Which is the only National Football League (NFL) to complete a ‘perfect’ season?

In National Football League (NFL) terms, a team is said to have completed a ‘perfect’ season if it goes through the entire season, including playoffs, without losing or tying a game. Nowadays, the NFL season consists of an 18-week, or 17-game, regular season, followed by four rounds of playoffs, the last of which, of course, is the Super Bowl.

In the early days of the NFL, or the American Professional Football Association (APFA), as it was known for the first two years of its existence, several teams were named champions after completing undefeated, but not ‘perfect’ seasons. Playoff games did not become a feature of the NFL until 1933 and the first Super Bowl was not played until 1967 but, even so, Akron Pros (1920), Canton Bulldogs (1922, 1923) and Green Bay Packers (1929) went through whole campaigns without losing a game.

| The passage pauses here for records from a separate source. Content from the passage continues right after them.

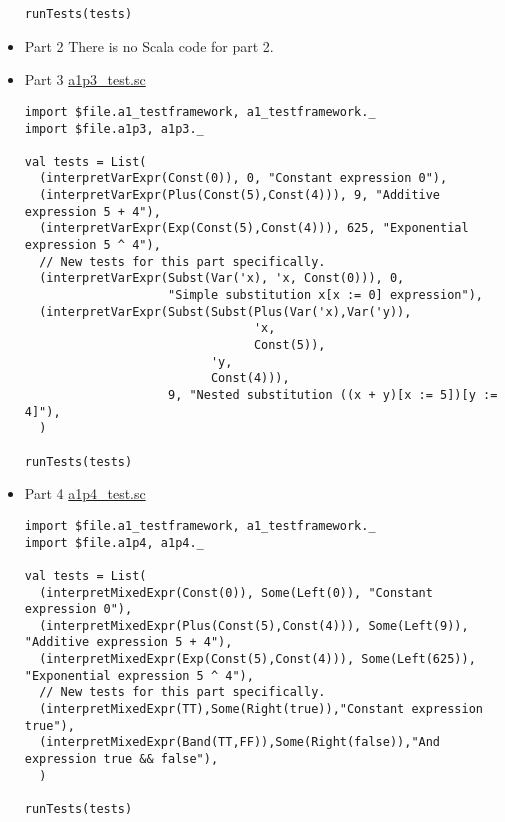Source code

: \documentclass[11pt]{article}
\begin{document}
\begin{itemize}
\begin{verbatim}
runTests(tests)
\end{verbatim}

\item Part 2
\label{sec:org88adae2}
There is no Scala code for part 2.

\item Part 3
\label{sec:orga4a1c43}
\href{./testing/a1/a1p3\_test.sc}{a1p3\_test.sc}
\begin{verbatim}
import $file.a1_testframework, a1_testframework._
import $file.a1p3, a1p3._

val tests = List(
  (interpretVarExpr(Const(0)), 0, "Constant expression 0"),
  (interpretVarExpr(Plus(Const(5),Const(4))), 9, "Additive expression 5 + 4"),
  (interpretVarExpr(Exp(Const(5),Const(4))), 625, "Exponential expression 5 ^ 4"),
  // New tests for this part specifically.
  (interpretVarExpr(Subst(Var('x), 'x, Const(0))), 0,
                    "Simple substitution x[x := 0] expression"),
  (interpretVarExpr(Subst(Subst(Plus(Var('x),Var('y)),
                                'x,
                                Const(5)),
                          'y,
                          Const(4))),
                    9, "Nested substitution ((x + y)[x := 5])[y := 4]"),
  )

runTests(tests)
\end{verbatim}

\item Part 4
\label{sec:orgc5218fa}
\href{./testing/a1/a1p4\_test.sc}{a1p4\_test.sc}
\begin{verbatim}
import $file.a1_testframework, a1_testframework._
import $file.a1p4, a1p4._

val tests = List(
  (interpretMixedExpr(Const(0)), Some(Left(0)), "Constant expression 0"),
  (interpretMixedExpr(Plus(Const(5),Const(4))), Some(Left(9)), "Additive expression 5 + 4"),
  (interpretMixedExpr(Exp(Const(5),Const(4))), Some(Left(625)), "Exponential expression 5 ^ 4"),
  // New tests for this part specifically.
  (interpretMixedExpr(TT),Some(Right(true)),"Constant expression true"),
  (interpretMixedExpr(Band(TT,FF)),Some(Right(false)),"And expression true && false"),
  )

runTests(tests)
\end{verbatim}
\end{itemize}
\end{document}
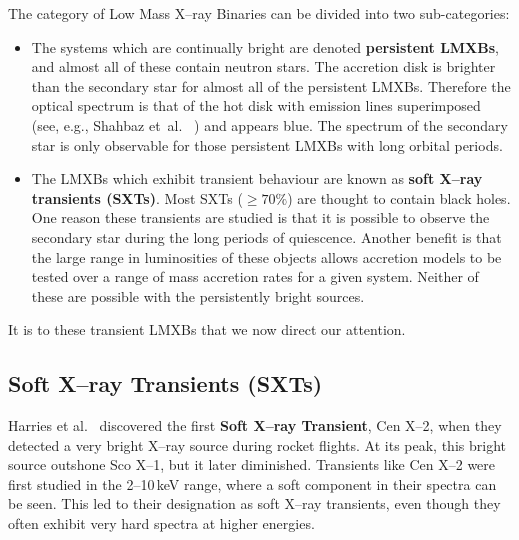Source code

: \vspace{\myparskip}

The category of Low Mass X--ray Binaries can be divided into two
sub-categories:

\begin{itemize}
\item %
The systems which are continually bright are denoted
\textbf{persistent LMXBs}, and almost all of these contain neutron stars. %
The accretion disk is brighter than the secondary star for almost all of the persistent
LMXBs. Therefore the optical spectrum is that of the hot disk with emission lines superimposed (see, e.g., Shahbaz et~al.\ %
%
) and appears blue. The spectrum of the secondary star is only
observable for those persistent LMXBs with long orbital periods. %

\item %
The LMXBs which exhibit transient behaviour are known as \textbf{soft
X--ray transients (SXTs)}. Most SXTs ($\geq 70\%$) are thought to contain black holes.
One reason these transients are studied is that it is possible to observe the secondary star during the long periods of quiescence. Another benefit is that the large range in
luminosities of these objects allows accretion models to be tested
over a range of mass accretion rates for a given system. Neither of these are possible with the persistently bright sources. %


\end{itemize}
It is to these transient LMXBs that we now direct our attention. %



\subsection{Soft X--ray Transients (SXTs)}
\label{cha:Introduction:sec:X--rayBinaries:subsec:SXTs}

Harries et al.\ %
\citeyear{Harries_et_al.:1967} %
discovered the first \textbf{Soft X--ray Transient}, %
Cen X--2, when they detected a very bright X--ray source %
during rocket flights. %
At its peak, this bright source outshone Sco X--1, but it later
diminished. Transients like Cen X--2 were first studied in the 2--10\,keV range, where a
soft component in their spectra can be seen. This led to their
designation as soft X--ray transients, even though they often exhibit
very hard spectra at higher energies. %

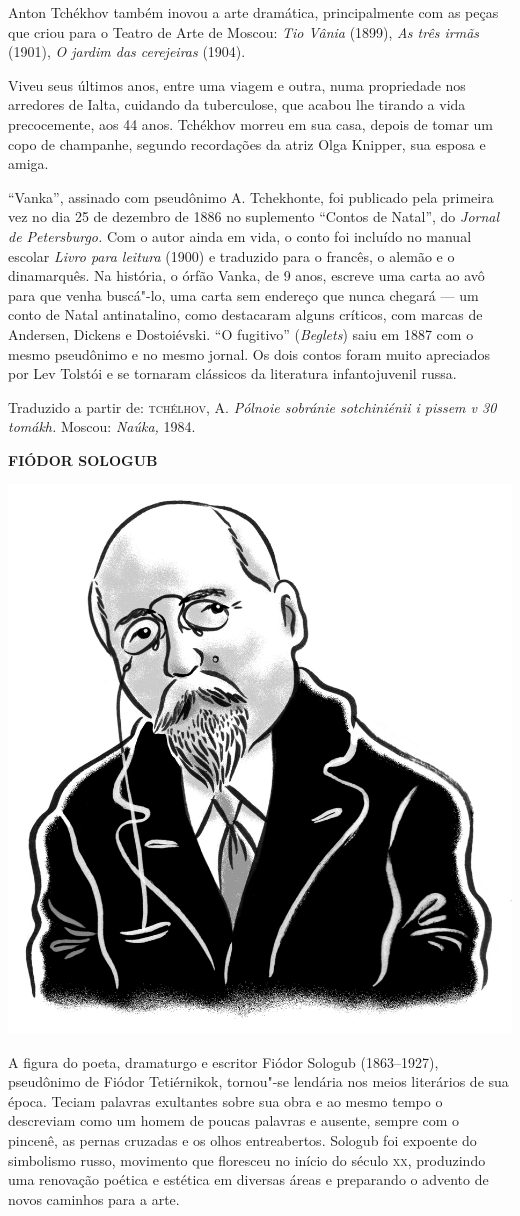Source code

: Anton Tchékhov também inovou a arte dramática, principalmente com as
peças que criou para o Teatro de Arte de Moscou: \emph{Tio Vânia}
(1899), \emph{As três irmãs} (1901), \emph{O jardim das cerejeiras}
(1904).

Viveu seus últimos anos, entre uma viagem e outra, numa propriedade nos
arredores de Ialta, cuidando da tuberculose, que acabou lhe tirando a
vida precocemente, aos 44 anos. Tchékhov morreu em sua casa, depois de
tomar um copo de champanhe, segundo recordações da atriz Olga Knipper,
sua esposa e amiga.

``Vanka'', assinado com pseudônimo A. Tchekhonte, foi publicado pela
primeira vez no dia 25 de dezembro de 1886 no suplemento ``Contos de
Natal'', do \emph{Jornal de Petersburgo.} Com o autor ainda em vida, o
conto foi incluído no manual escolar \emph{Livro para leitura} (1900) e
traduzido para o francês, o alemão e o dinamarquês. Na história, o órfão
Vanka, de 9 anos, escreve uma carta ao avô para que venha buscá"-lo, uma
carta sem endereço que nunca chegará --- um conto de Natal
antinatalino, como destacaram alguns críticos, com marcas de Andersen,
Dickens e Dostoiévski. ``O fugitivo'' (\emph{Beglets}) saiu em 1887 com
o mesmo pseudônimo e no mesmo jornal. Os dois contos foram muito
apreciados por Lev Tolstói e se tornaram clássicos da literatura
infantojuvenil russa.

Traduzido a partir de:
\textsc{tchélhov}, A. \emph{Pólnoie sobránie sotchiniénii i pissem v 30 tomákh.}
Moscou: \emph{Naúka,} 1984.

\pagebreak
\noindent\textbf{FIÓDOR SOLOGUB}\medskip

\noindent\includegraphics[width=.8in]{./imgs/autor7.jpg}

\noindent{}A figura do poeta, dramaturgo e escritor Fiódor Sologub (1863--1927),
pseudônimo de Fiódor Tetiérnikok, tornou"-se lendária nos meios
literários de sua época. Teciam palavras exultantes sobre sua obra e ao
mesmo tempo o descreviam como um homem de poucas palavras e ausente,
sempre com o pincenê, as pernas cruzadas e os olhos entreabertos.
Sologub foi expoente do simbolismo russo, movimento que floresceu no início do
século \textsc{xx}, produzindo uma renovação poética e estética em diversas áreas
e preparando o advento de novos caminhos para a arte.

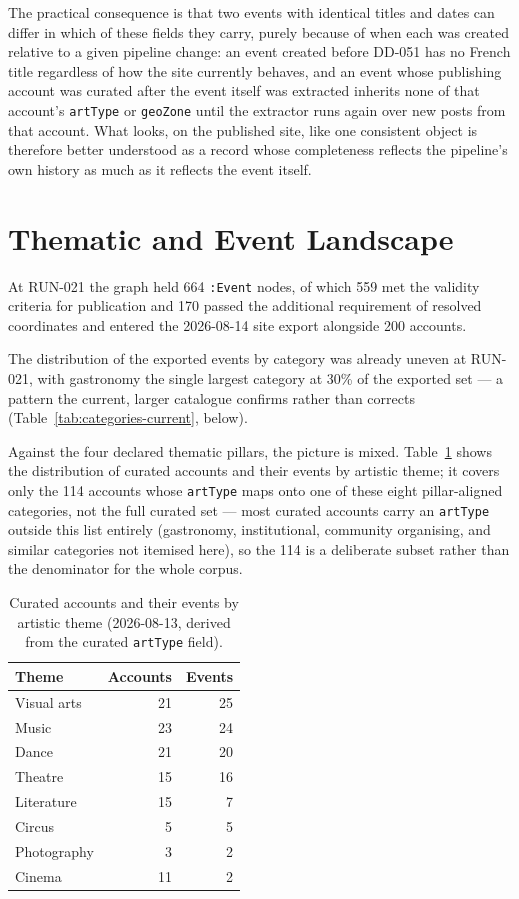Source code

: \documentclass[12pt, a4paper]{report}
\begin{document}
The practical consequence is that two events with identical titles and
dates can differ in which of these fields they carry, purely because of
when each was created relative to a given pipeline change: an event
created before DD-051 has no French title regardless of how the site
currently behaves, and an event whose publishing account was curated
after the event itself was extracted inherits none of that account's
\texttt{artType} or \texttt{geoZone} until the extractor runs again over
new posts from that account. What looks, on the published site, like one
consistent object is therefore better understood as a record whose
completeness reflects the pipeline's own history as much as it reflects
the event itself.

\section{Thematic and Event Landscape}
\label{sec:thematic}

At RUN-021 the graph held 664 \texttt{:Event} nodes, of which 559 met the
validity criteria for publication and 170 passed the additional
requirement of resolved coordinates and entered the 2026-08-14 site
export alongside 200 accounts.

The distribution of the exported events by category was already uneven
at RUN-021, with gastronomy the single largest category at 30\% of the
exported set — a pattern the current, larger catalogue confirms rather
than corrects (Table~\ref{tab:categories-current}, below).

Against the four declared thematic pillars, the picture is mixed.
Table~\ref{tab:themes} shows the distribution of curated accounts and
their events by artistic theme; it covers only the 114 accounts whose
\texttt{artType} maps onto one of these eight pillar-aligned categories,
not the full curated set — most curated accounts carry an
\texttt{artType} outside this list entirely (gastronomy, institutional,
community organising, and similar categories not itemised here), so the
114 is a deliberate subset rather than the denominator for the whole
corpus.

\begin{table}[htbp]
\centering
\caption{Curated accounts and their events by artistic theme
(2026-08-13, derived from the curated \texttt{artType} field).}
\label{tab:themes}
\begin{tabular}{lrr}
\toprule
Theme & Accounts & Events \\
\midrule
Visual arts & 21 & 25 \\
Music & 23 & 24 \\
Dance & 21 & 20 \\
Theatre & 15 & 16 \\
Literature & 15 & 7 \\
Circus & 5 & 5 \\
Photography & 3 & 2 \\
Cinema & 11 & 2 \\
\bottomrule
\end{tabular}
\end{table}
\end{document}
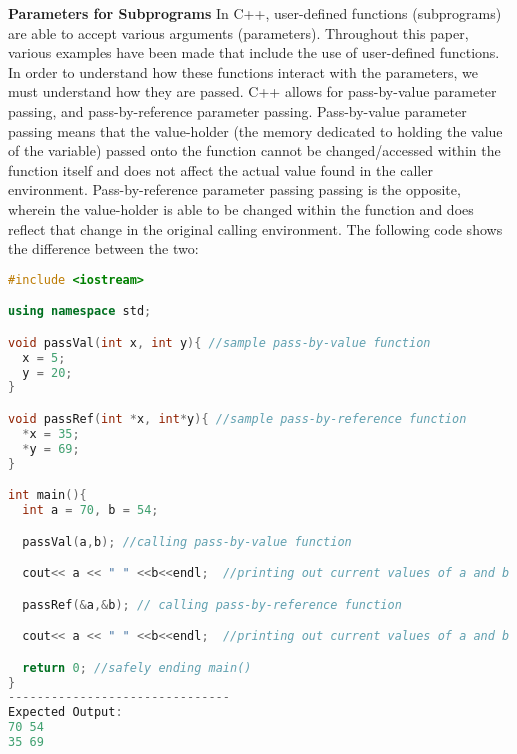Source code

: \documentclass[12pt]{article}
\begin{document}
\textbf{Parameters for Subprograms} In C++, user-defined functions (subprograms) are able to accept various arguments (parameters). Throughout this paper, various examples have been made that include the use of user-defined functions. In order to understand how these functions interact with the parameters, we must understand how they are passed. C++ allows for pass-by-value parameter passing, and pass-by-reference parameter passing. Pass-by-value parameter passing means that the value-holder (the memory dedicated to holding the value of the variable) passed onto the function cannot be changed/accessed within the function itself and does not affect the actual value found in the caller environment. Pass-by-reference parameter passing passing is the opposite, wherein the value-holder is able to be changed within the function and does reflect that change in the original calling environment. The following code shows the difference between the two:
\begin{lstlisting}[language=C++]
#include <iostream>

using namespace std;

void passVal(int x, int y){ //sample pass-by-value function
  x = 5;
  y = 20;
}

void passRef(int *x, int*y){ //sample pass-by-reference function
  *x = 35;
  *y = 69;
}

int main(){
  int a = 70, b = 54;

  passVal(a,b); //calling pass-by-value function

  cout<< a << " " <<b<<endl;  //printing out current values of a and b

  passRef(&a,&b); // calling pass-by-reference function

  cout<< a << " " <<b<<endl;  //printing out current values of a and b

  return 0; //safely ending main()
}
-------------------------------
Expected Output:
70 54
35 69
\end{lstlisting}
\end{document}
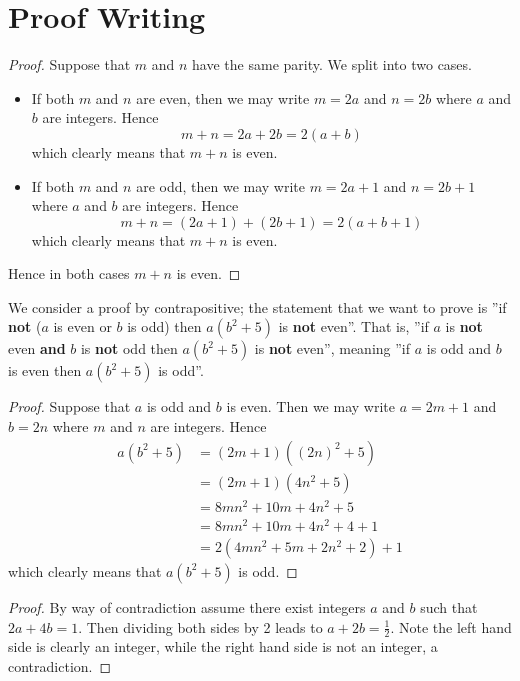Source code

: \section{Proof Writing}
\begin{questions}
    \item \begin{proof}
        Suppose that $m$ and $n$ have the same parity. We split into two cases.
        \begin{itemize}
            \item If both $m$ and $n$ are even, then we may write $m = 2a$ and $n = 2b$ where $a$ and $b$ are integers. Hence
            \[
                m + n = 2a + 2b = 2(a+b)        
            \]
            which clearly means that $m + n$ is even.
            \item If both $m$ and $n$ are odd, then we may write $m = 2a + 1$ and $n = 2b + 1$ where $a$ and $b$ are integers. Hence
            \[
                m + n = (2a + 1) + (2b + 1) = 2(a + b + 1)        
            \]
            which clearly means that $m+n$ is even.
        \end{itemize}
    Hence in both cases $m + n$ is even.
    \end{proof}
    
    \item We consider a proof by contrapositive; the statement that we want to prove is ''if \textbf{not} ($a$ is even or $b$ is odd) then $a(b^2+5)$ is \textbf{not} even''. That is, ''if $a$ is \textbf{not} even \textbf{and} $b$ is \textbf{not} odd then $a(b^2+5)$ is \textbf{not} even'', meaning ''if $a$ is odd and $b$ is even then $a(b^2+5)$ is odd''.
    
    \begin{proof}
        Suppose that $a$ is odd and $b$ is even. Then we may write $a = 2m + 1$ and $b = 2n$ where $m$ and $n$ are integers. Hence
    \begin{align*}
        a(b^2+5) &= (2m+1)\left((2n)^2 + 5\right)\\
        &= (2m+1)(4n^2 + 5)\\
        &= 8mn^2 + 10m + 4n^2 + 5\\
        &= 8mn^2 + 10m + 4n^2 + 4 + 1\\
        &= 2(4mn^2 + 5m + 2n^2 + 2) + 1
    \end{align*}
    which clearly means that $a(b^2+5)$ is odd.
    \end{proof}
    
    \item \begin{proof}
        By way of contradiction assume there exist integers $a$ and $b$ such that $2a + 4b = 1$. Then dividing both sides by 2 leads to $a + 2b = \frac12$. Note the left hand side is clearly an integer, while the right hand side is not an integer, a contradiction.    
    \end{proof}
    

\end{questions}
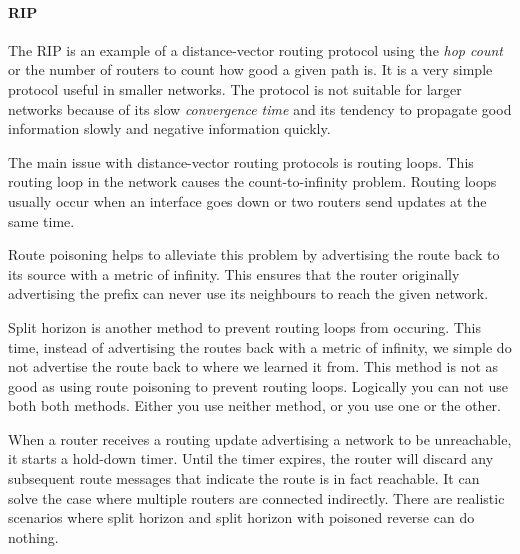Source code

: \paragraph{\acf{RIP}}
The \acl{RIP} is an example of a distance-vector routing protocol using the \emph{hop count} or the number of routers to count how good a given path is.%
It is a very simple protocol useful in smaller networks.
The protocol is not suitable for larger networks because of its slow \emph{convergence time} and its tendency to propagate good information slowly and negative information quickly.

The main issue with distance-vector routing protocols is routing loops.%
This routing loop in the network causes the count-to-infinity problem.%
Routing loops usually occur when an interface goes down or two routers send updates at the same time.

Route poisoning helps to alleviate this problem by advertising the route back to its source with a metric of infinity.
This ensures that the router originally advertising the prefix can never use its neighbours to reach the given network.

Split horizon is another method to prevent routing loops from occuring.%
This time, instead of advertising the routes back with a metric of infinity, we simple do not advertise the route back to where we learned it from.
This method is not as good as using route poisoning to prevent routing loops.
Logically you can not use both both methods. Either you use neither method, or you use one or the other.

When a router receives a routing update advertising a network to be unreachable, it starts a hold-down timer.
Until the timer expires, the router will discard any subsequent route messages that indicate the route is in fact reachable.
It can solve the case where multiple routers are connected indirectly.
There are realistic scenarios where split horizon and split horizon with poisoned reverse can do nothing.%

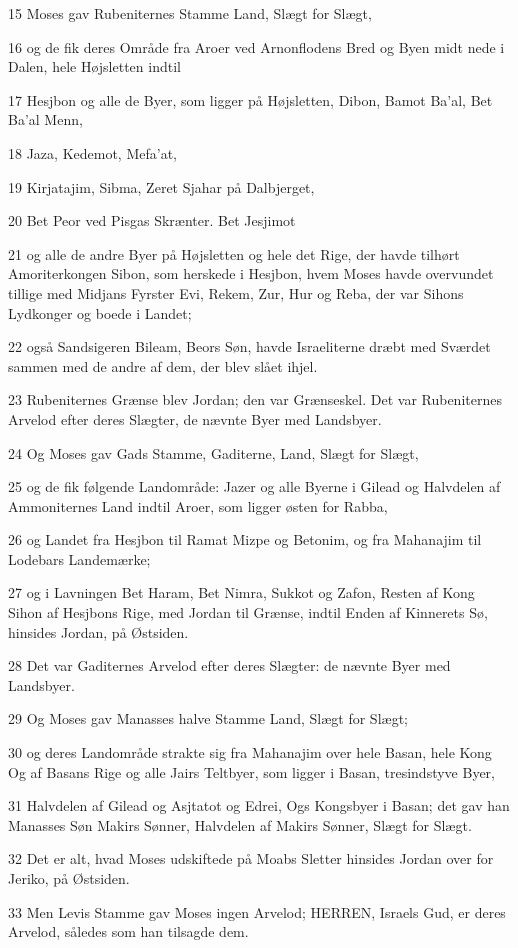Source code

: \par 15 Moses gav Rubeniternes Stamme Land, Slægt for Slægt,
\par 16 og de fik deres Område fra Aroer ved Arnonflodens Bred og Byen midt nede i Dalen, hele Højsletten indtil
\par 17 Hesjbon og alle de Byer, som ligger på Højsletten, Dibon, Bamot Ba'al, Bet Ba'al Menn,
\par 18 Jaza, Kedemot, Mefa'at,
\par 19 Kirjatajim, Sibma, Zeret Sjahar på Dalbjerget,
\par 20 Bet Peor ved Pisgas Skrænter. Bet Jesjimot
\par 21 og alle de andre Byer på Højsletten og hele det Rige, der havde tilhørt Amoriterkongen Sibon, som herskede i Hesjbon, hvem Moses havde overvundet tillige med Midjans Fyrster Evi, Rekem, Zur, Hur og Reba, der var Sihons Lydkonger og boede i Landet;
\par 22 også Sandsigeren Bileam, Beors Søn, havde Israeliterne dræbt med Sværdet sammen med de andre af dem, der blev slået ihjel.
\par 23 Rubeniternes Grænse blev Jordan; den var Grænseskel. Det var Rubeniternes Arvelod efter deres Slægter, de nævnte Byer med Landsbyer.
\par 24 Og Moses gav Gads Stamme, Gaditerne, Land, Slægt for Slægt,
\par 25 og de fik følgende Landområde: Jazer og alle Byerne i Gilead og Halvdelen af Ammoniternes Land indtil Aroer, som ligger østen for Rabba,
\par 26 og Landet fra Hesjbon til Ramat Mizpe og Betonim, og fra Mahanajim til Lodebars Landemærke;
\par 27 og i Lavningen Bet Haram, Bet Nimra, Sukkot og Zafon, Resten af Kong Sihon af Hesjbons Rige, med Jordan til Grænse, indtil Enden af Kinnerets Sø, hinsides Jordan, på Østsiden.
\par 28 Det var Gaditernes Arvelod efter deres Slægter: de nævnte Byer med Landsbyer.
\par 29 Og Moses gav Manasses halve Stamme Land, Slægt for Slægt;
\par 30 og deres Landområde strakte sig fra Mahanajim over hele Basan, hele Kong Og af Basans Rige og alle Jairs Teltbyer, som ligger i Basan, tresindstyve Byer,
\par 31 Halvdelen af Gilead og Asjtatot og Edrei, Ogs Kongsbyer i Basan; det gav han Manasses Søn Makirs Sønner, Halvdelen af Makirs Sønner, Slægt for Slægt.
\par 32 Det er alt, hvad Moses udskiftede på Moabs Sletter hinsides Jordan over for Jeriko, på Østsiden.
\par 33 Men Levis Stamme gav Moses ingen Arvelod; HERREN, Israels Gud, er deres Arvelod, således som han tilsagde dem.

They did, however, draw at least one game on each occasion.

Likewise, the Chicago Bears (1934, 1942) and the New England Patriots (2007) completed ‘perfect’ regular seasons, but lost in the playoffs. Thus, the only team in NFL history to complete a ‘perfect’ season remains the Miami Dolphins who, on January 14, 1973, beat the Washington Redskins 14-7 in Super Bowl VII at the Los Angeles Coliseum to finish the 1972 season 17-0-0. Placed first in the American Football Conference (AFC) East, unsurprisingly, with a record of 14-0-0 – having clinched the title in week 10 – the Fins subsequently beat Cleveland Browns and Pittsburgh Steelers in the playoffs en route to the Super Bowl.